Monday, 18 October 2010

Tax - not so simple?

It was Adam Hart-Davis who kept telling us that "Tax doesn't have to be taxing". He's realised that he was wrong, but there are some simpletons who think that tax is simple, you raise the rate and more comes in.

Simpletons like, for example, Vince Cable.

Having had the reality of a graduate tax explained to him by the more intelligent* members of the Coalition, that idea has gone away.  So now we just need to deal with his plans for CGT.

CGT is already silly enough.  In the past, I have had to pay CGT on the "profit" from a sale whose terms provide that I will be paid at a variable rate in the future. To pay the correct amount, I have had to tell HMRC what the future price would be, under pain of a fine if I underestimate.  What am I meant to do?  Get a crystal ball??

But that is by the by.  Cable would like to compound the silliness by raising the rate of CGT.  So here are some excellent posters which put the message across in terms even Vince would understand.

*OK, less daft

(Hat tip to the Angry Teen)


  1. The original point of CGT was to prevent the rich from avoiding income tax by paying themselves in capital. It actually makes sense on that level to align the rates again. Gordon Brown's CGT regime was - from an investment point-of-view - a fantastic setup in terms of encouraging investment without encouraging the wrong kind of speculation. The problem was that it allowed the kind of "banker pays less tax than cleaner" headline.

    The really clever thing to do would be to align income tax with the lower CGT rate rather than the other way around. Bring income and employment taxes down to very low levels and tax consumption instead. Simples.

    I suspect that this is what will happen if/when the deficit allows tax cuts.

  2. Yes, it's odd how anomalies are always resolved upwards :o) And, of course, it usually turned out that the banker paid a lot more tax than the cleaner, merely at a lower rate.

    CGT is justifiable as an anti-income-tax-avoidance measure, but it catches a lot of other gains. Such as the equity in my firm, which I originally had to acquire out of my taxed income; when I sell that, I have to pay tax again. As a result, CGT interferes with the introduction of new partners - not an intended consequence, I suspect.

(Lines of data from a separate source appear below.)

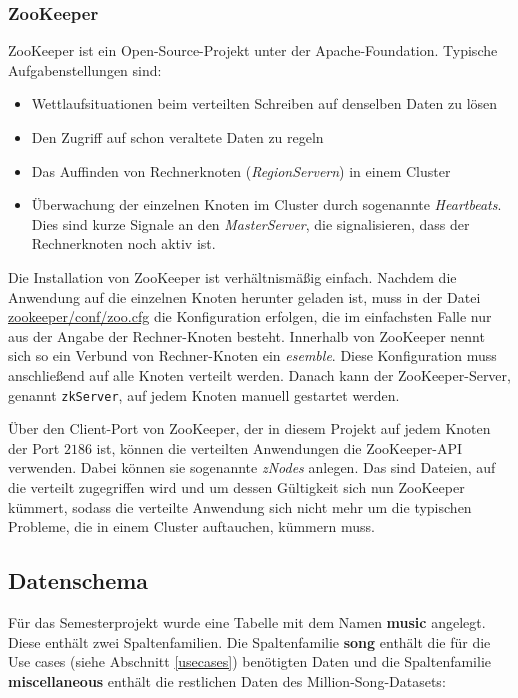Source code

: \subsubsection{ZooKeeper}\label{zook}
ZooKeeper ist ein Open-Source-Projekt unter der Apache-Foundation. Typische Aufgabenstellungen sind:
\begin{itemize}
\item Wettlaufsituationen beim verteilten Schreiben auf denselben Daten zu lösen
\item Den Zugriff auf schon veraltete Daten zu regeln 
\item Das Auffinden von Rechnerknoten (\textit{RegionServern}) in einem Cluster
\item Überwachung der einzelnen Knoten im Cluster durch sogenannte \textit{Heartbeats}. Dies sind kurze Signale an den  \textit{MasterServer}, die signalisieren, dass der Rechnerknoten noch aktiv ist. 
\end{itemize}

Die Installation von ZooKeeper ist verhältnismäßig einfach. Nachdem die Anwendung auf die einzelnen Knoten herunter geladen ist, muss in der Datei \url{zookeeper/conf/zoo.cfg}
die Konfiguration erfolgen, die im einfachsten Falle nur aus der Angabe der Rechner-Knoten besteht. Innerhalb von ZooKeeper nennt sich so ein Verbund
von Rechner-Knoten ein \textit{esemble}. Diese Konfiguration muss anschließend auf alle Knoten verteilt werden. Danach kann der ZooKeeper-Server, genannt \texttt{zkServer},
auf jedem Knoten manuell gestartet werden. 

Über den Client-Port von ZooKeeper, der in diesem Projekt auf jedem Knoten der Port $2186$ ist, können die verteilten
Anwendungen die ZooKeeper-API verwenden. Dabei können sie sogenannte \textit{zNodes} anlegen. Das sind Dateien, auf die verteilt zugegriffen wird und um dessen
Gültigkeit sich nun ZooKeeper kümmert, sodass die verteilte Anwendung sich nicht mehr um die typischen Probleme, die in einem Cluster auftauchen, kümmern muss.


\subsection{Datenschema}\label{hbase_datenschema}
Für das Semesterprojekt wurde eine Tabelle mit dem Namen \textbf{music} angelegt. Diese enthält zwei Spaltenfamilien. Die Spaltenfamilie \textbf{song} enthält die für die Use cases (siehe Abschnitt \ref{usecases}) benötigten Daten und die Spaltenfamilie
\textbf{miscellaneous} enthält die restlichen Daten des Million-Song-Datasets:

    The problem with taxing consumption is that high indirect taxes lead to avoidance strategies - the cash-in-hand plumber and bartering amongst more reputable businesses. Generally, it used to be thought that the maximum rate of VAT that could be sustained without causing excessive avoidance was 15% or so, but that has been conveniently revised over time.

  3. P,

    They have simplified it for individuals to 18%, maybe that was because there was more work elsewhere in HMRC to be had at the time. The theory behind tapered relief was excellent because concentrating on short term returns is a problem in my opinion, but its implementation and policing must have been horrendous. I can't imagine how you cope with that with your business, but then don't partnerships operate under a different set of tax rules, like owner managed businesses?

    Vince is just not sophisticated enough, but his basic belief system is right. The banks know how to lobby too well and the economy needs diversification. The Tories are committed to boosting business so perhaps money can grow on more trees than just those in forestry? Finally, why on earth (or rather, in heaven) does cgt go up when you are dead? Trustees have to pay 28% on estates. It is all socialism through the back door and that kills motivation, still when you are dead, who is going to complain.